Юноша подумал немного, старательно вспоминая лом и топор.
— Да не, не было ничего такого!
— Так что же, она его голыми руками, выходит, замочила?
— А кто ее знает! Может, дала, как мне, в какое-нибудь такое
секретное место, от которого человек сразу на тот свет! И все! Я читал, что
некоторые так умеют, читал, правда!..
— После того, как ты с мотоцикла свалился, что было?
— Ну, она меня держала, а сама ментам звонила. За шею
держала, так сдавила, тоже три дня болела!
— А ты чего?
— А я просил, чтоб отпустила, что мать у меня в Саратове и
про мотоцикл ничего не знает, а если менты приедут, протокол начнут составлять,
матери звонить, она от горя помрет! И девка сказала: как менты приедут, так и
катись на все четыре стороны! Ну вот… Мы ждали, ждали, они все не ехали, а
потом, когда мигалку увидели, она мне говорит: катись отсюда! И еще слово
добавила непечатное.
— Я бы таких семь добавил, — сказал Максим Вавилов.

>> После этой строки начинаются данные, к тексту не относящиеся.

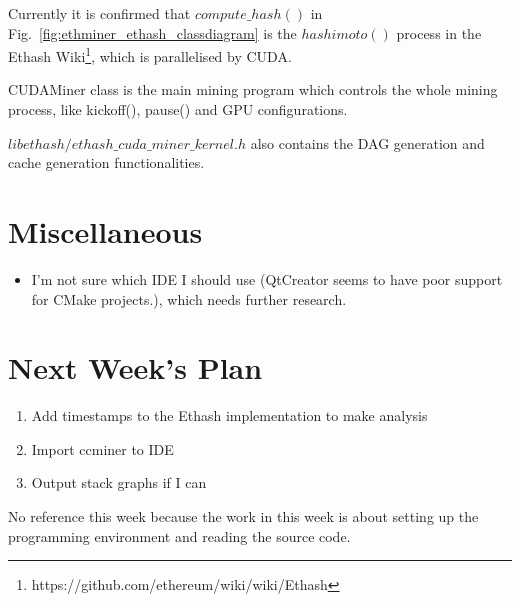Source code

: \documentclass[11pt]{article}
\begin{document}
Currently it is confirmed that $compute\_hash()$ in Fig.~\ref{fig:ethminer_ethash_classdiagram} is the $hashimoto()$ process in the Ethash Wiki\footnote{https://github.com/ethereum/wiki/wiki/Ethash}, which is parallelised by CUDA.

CUDAMiner class is the main mining program which controls the whole mining process, like kickoff(), pause() and GPU configurations. 

$libethash/ethash\_cuda\_miner\_kernel.h$ also contains the DAG generation and cache generation functionalities.

\section{Miscellaneous}

\begin{itemize}
\item I'm not sure which IDE I should use (QtCreator seems to have poor support for CMake projects.), which needs further research.
\end{itemize}
%
%
\section{Next Week's Plan}
\begin{enumerate}
\item Add timestamps to the Ethash implementation to make analysis
\item Import ccminer to IDE
\item Output stack graphs if I can
\end{enumerate}

No reference this week because the work in this week is about setting up the programming environment and reading the source code.

%
%
\end{document}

— Но она обещала ментам про меня не сообщать, чтобы мать не
узнала.
— Да, — проговорил Бобров задумчиво. — Между прочим, она нам
про него и не сказала, шеф.
— Не сказала, — согласился Максим Вавилов. — И понятно
теперь, почему тот тип ее в подъезде дожидался. Потому что рядом с ней Василий
Игнатьевич болтался. А сразу двоих убивать у него резона не было, тем более
этот на мотоцикле, еще смылся бы, не дай бог! Лови его потом, чтобы горло
перерезать!
Юноша сильно побледнел:
— Мне перерезать?! Мне! Не надо! Ну не надо, а?! Я не
виноватый, это она ментов вызвала, она! Я говорил, что не надо ментов!

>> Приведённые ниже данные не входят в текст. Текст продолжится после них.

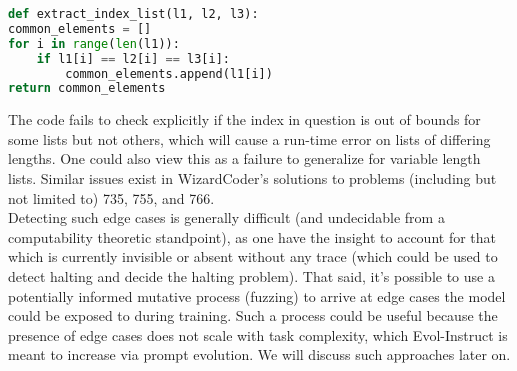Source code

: \documentclass[10pt]{article}
\theoremstyle{definition}
\begin{document}
\begin{lstlisting}[language=Python]
def extract_index_list(l1, l2, l3):
common_elements = []
for i in range(len(l1)):
    if l1[i] == l2[i] == l3[i]:
        common_elements.append(l1[i])
return common_elements
\end{lstlisting}
\noindent The code fails to check explicitly if the index in question is out of bounds for some lists but not others, which will cause a run-time error on lists of differing lengths. One could also view this as a failure to generalize for variable length lists. Similar issues exist in WizardCoder's solutions to problems (including but not limited to) 735, 755, and 766.\\

\noindent Detecting such edge cases is generally difficult (and undecidable from a computability theoretic standpoint), as one have the insight to account for that which is currently invisible or absent without any trace (which could be used to detect halting and decide the halting problem). That said, it's possible to use a potentially informed mutative process (fuzzing) to arrive at edge cases the model could be exposed to during training. Such a process could be useful because the presence of edge cases does not scale with task complexity, which Evol-Instruct is meant to increase via prompt evolution. We will discuss such approaches later on.
\end{document}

— Да что ты визжишь?! — громко спросил Максим Вавилов,
которому надоел юноша. — Мы и есть менты! Ты бы чужим людям дверь не открывал
или хотя бы документики спрашивал, что ли!
— Как менты? — оторопело спросил юноша. — А разве вы не
бандиты?!
Максим Вавилов вздохнул и слез с подоконника.
— Ты, когда она тебе в ухо дала, ничего подозрительного
часом не заметил?
— Где?
— Вокруг. Ну, никто никуда мимо не проходил, никто с другой
стороны бульвара не стоял, собаку не выгуливал?
Юноша подумал. Горло у него по-прежнему ходило ходуном.
— Не было ничего такого. Я не видел. Она меня за шею
держала, а я…
— А ты скулил, — закончил Максим Вавилов. — Значит, вот тебе
адрес дежурной части. Я тебя вызову, ты сей момент вскочишь на свою пукалку и
ко мне подъедешь. Понял, Василий Игнатьевич?
— Зачем?!
— Затем. Протокол составим, а ты его подпишешь. Не
подпишешь, устрою я тебе и твоей тете Ане хорошую жизнь по линии участкового и
паспортного стола! Хочешь?
— Я?! Не-е, я не хочу, что вы!
— Значит, подъедешь и подпишешь, понял уже теперь?
— Я.., понял, да.
— Ну, ты сообразительный, Василий Игнатьевич, — похвалил его
Максим Вавилов. — Будущий финансист, как-никак!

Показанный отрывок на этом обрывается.